_What is needed_
Restate word for word the opening line of the data below and every line after it until the line with "Sendo assim, o", that line too, but not the pictures.

[Items listed in a dataset]
--------------------------------

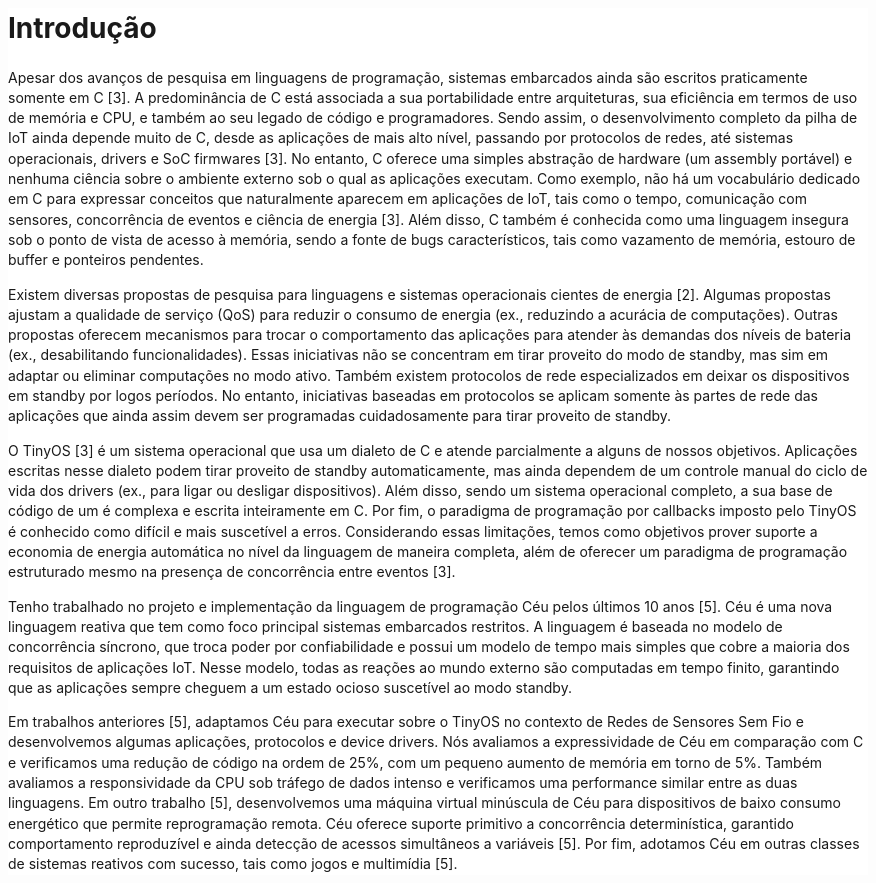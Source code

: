 # Introdução

Apesar dos avanços de pesquisa em linguagens de programação, sistemas embarcados ainda são escritos praticamente somente em C [3].
A predominância de C está associada a sua portabilidade entre arquiteturas, sua eficiência em termos de uso de memória e CPU, e também ao seu legado de código e programadores.
Sendo assim, o desenvolvimento completo da pilha de IoT ainda depende muito de C, desde as aplicações de mais alto nível, passando por protocolos de redes, até sistemas operacionais, drivers e SoC firmwares [3].
No entanto, C oferece uma simples abstração de hardware (um assembly portável) e nenhuma ciência sobre o ambiente externo sob o qual as aplicações executam.
Como exemplo, não há um vocabulário dedicado em C para expressar conceitos que naturalmente aparecem em aplicações de IoT, tais como o tempo, comunicação com sensores, concorrência de eventos e ciência de energia [3].
Além disso, C também é conhecida como uma linguagem insegura sob o ponto de vista de acesso à memória, sendo a fonte de bugs característicos, tais como vazamento de memória, estouro de buffer e ponteiros pendentes.

Existem diversas propostas de pesquisa para linguagens e sistemas operacionais cientes de energia [2].
Algumas propostas ajustam a qualidade de serviço (QoS) para reduzir o consumo de energia (ex., reduzindo a acurácia de computações).
Outras propostas oferecem mecanismos para trocar o comportamento das aplicações para atender às demandas dos níveis de bateria (ex., desabilitando funcionalidades).
Essas iniciativas não se concentram em tirar proveito do modo de standby, mas sim em adaptar ou eliminar computações no modo ativo.
Também existem protocolos de rede especializados em deixar os dispositivos em standby por logos períodos.
No entanto, iniciativas baseadas em protocolos se aplicam somente às partes de rede das aplicações que ainda assim devem ser programadas cuidadosamente para tirar proveito de standby.

O TinyOS [3] é um sistema operacional que usa um dialeto de C e atende parcialmente a alguns de nossos objetivos.
Aplicações escritas nesse dialeto podem tirar proveito de standby automaticamente, mas ainda dependem de um controle manual do ciclo de vida dos drivers (ex., para ligar ou desligar dispositivos).
Além disso, sendo um sistema operacional completo, a sua base de código de um é complexa e escrita inteiramente em C.
Por fim, o paradigma de programação por callbacks imposto pelo TinyOS é conhecido como difícil e mais suscetível a erros.
Considerando essas limitações, temos como objetivos prover suporte a economia de energia automática no nível da linguagem de maneira completa, além de oferecer um paradigma de programação estruturado mesmo na presença de concorrência entre eventos [3].

Tenho trabalhado no projeto e implementação da linguagem de programação Céu pelos últimos 10 anos [5].
Céu é uma nova linguagem reativa que tem como foco principal sistemas embarcados restritos.
A linguagem é baseada no modelo de concorrência síncrono, que troca poder por confiabilidade e possui um modelo de tempo mais simples que cobre a maioria dos requisitos de aplicações IoT.
Nesse modelo, todas as reações ao mundo externo são computadas em tempo finito, garantindo que as aplicações sempre cheguem a um estado ocioso suscetível ao modo standby.

Em trabalhos anteriores [5], adaptamos Céu para executar sobre o TinyOS no contexto de Redes de Sensores Sem Fio e desenvolvemos algumas aplicações, protocolos e device drivers.
Nós avaliamos a expressividade de Céu em comparação com C e verificamos uma redução de código na ordem de 25%, com um pequeno aumento de memória em torno de 5%.
Também avaliamos a responsividade da CPU sob tráfego de dados intenso e verificamos uma performance similar entre as duas linguagens.
Em outro trabalho [5], desenvolvemos uma máquina virtual minúscula de Céu para dispositivos de baixo consumo energético que permite reprogramação remota.
Céu oferece suporte primitivo a concorrência determinística, garantido comportamento reproduzível e ainda detecção de acessos simultâneos a variáveis [5].
Por fim, adotamos Céu em outras classes de sistemas reativos com sucesso, tais como jogos e multimídia [5].
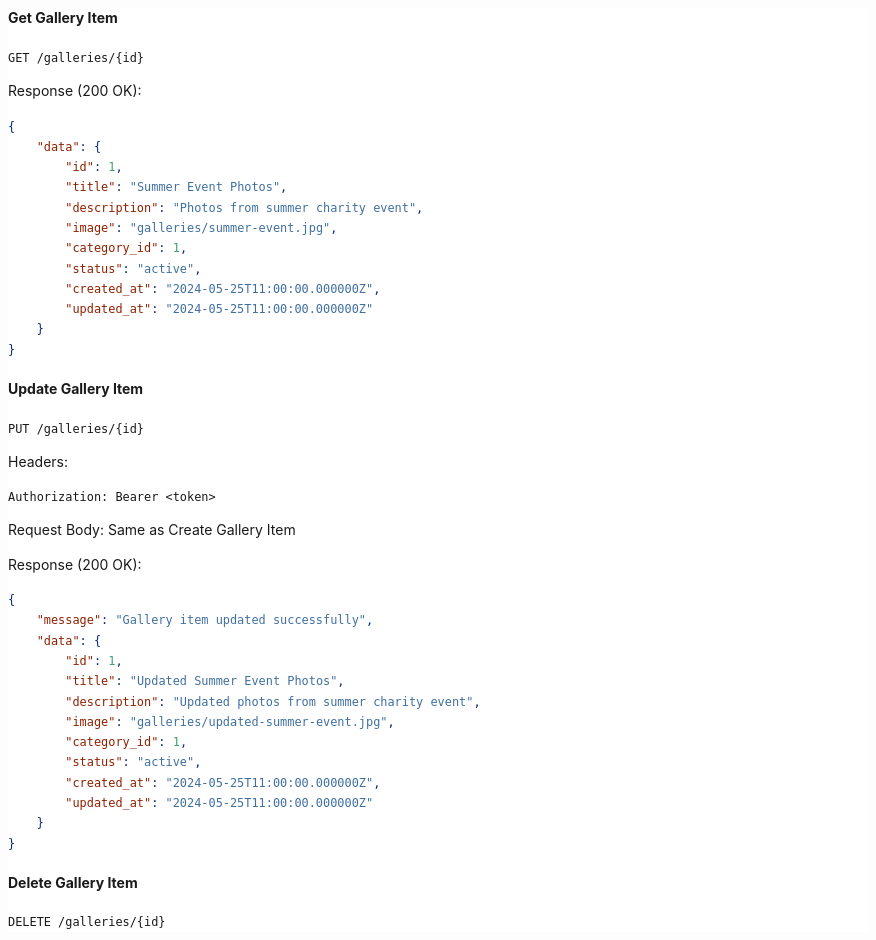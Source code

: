 #### Get Gallery Item

```http
GET /galleries/{id}
```

Response (200 OK):
```json
{
    "data": {
        "id": 1,
        "title": "Summer Event Photos",
        "description": "Photos from summer charity event",
        "image": "galleries/summer-event.jpg",
        "category_id": 1,
        "status": "active",
        "created_at": "2024-05-25T11:00:00.000000Z",
        "updated_at": "2024-05-25T11:00:00.000000Z"
    }
}
```

#### Update Gallery Item

```http
PUT /galleries/{id}
```

Headers:
```
Authorization: Bearer <token>
```

Request Body: Same as Create Gallery Item

Response (200 OK):
```json
{
    "message": "Gallery item updated successfully",
    "data": {
        "id": 1,
        "title": "Updated Summer Event Photos",
        "description": "Updated photos from summer charity event",
        "image": "galleries/updated-summer-event.jpg",
        "category_id": 1,
        "status": "active",
        "created_at": "2024-05-25T11:00:00.000000Z",
        "updated_at": "2024-05-25T11:00:00.000000Z"
    }
}
```

#### Delete Gallery Item

```http
DELETE /galleries/{id}
```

--------------------------------

_The completed task_
Source code

: # Introdução

Apesar dos avanços de pesquisa em linguagens de programação, sistemas embarcados ainda são escritos praticamente somente em C [3].
A predominância de C está associada a sua portabilidade entre arquiteturas, sua eficiência em termos de uso de memória e CPU, e também ao seu legado de código e programadores.
Sendo assim, o desenvolvimento completo da pilha de IoT ainda depende muito de C, desde as aplicações de mais alto nível, passando por protocolos de redes, até sistemas operacionais, drivers e SoC firmwares [3].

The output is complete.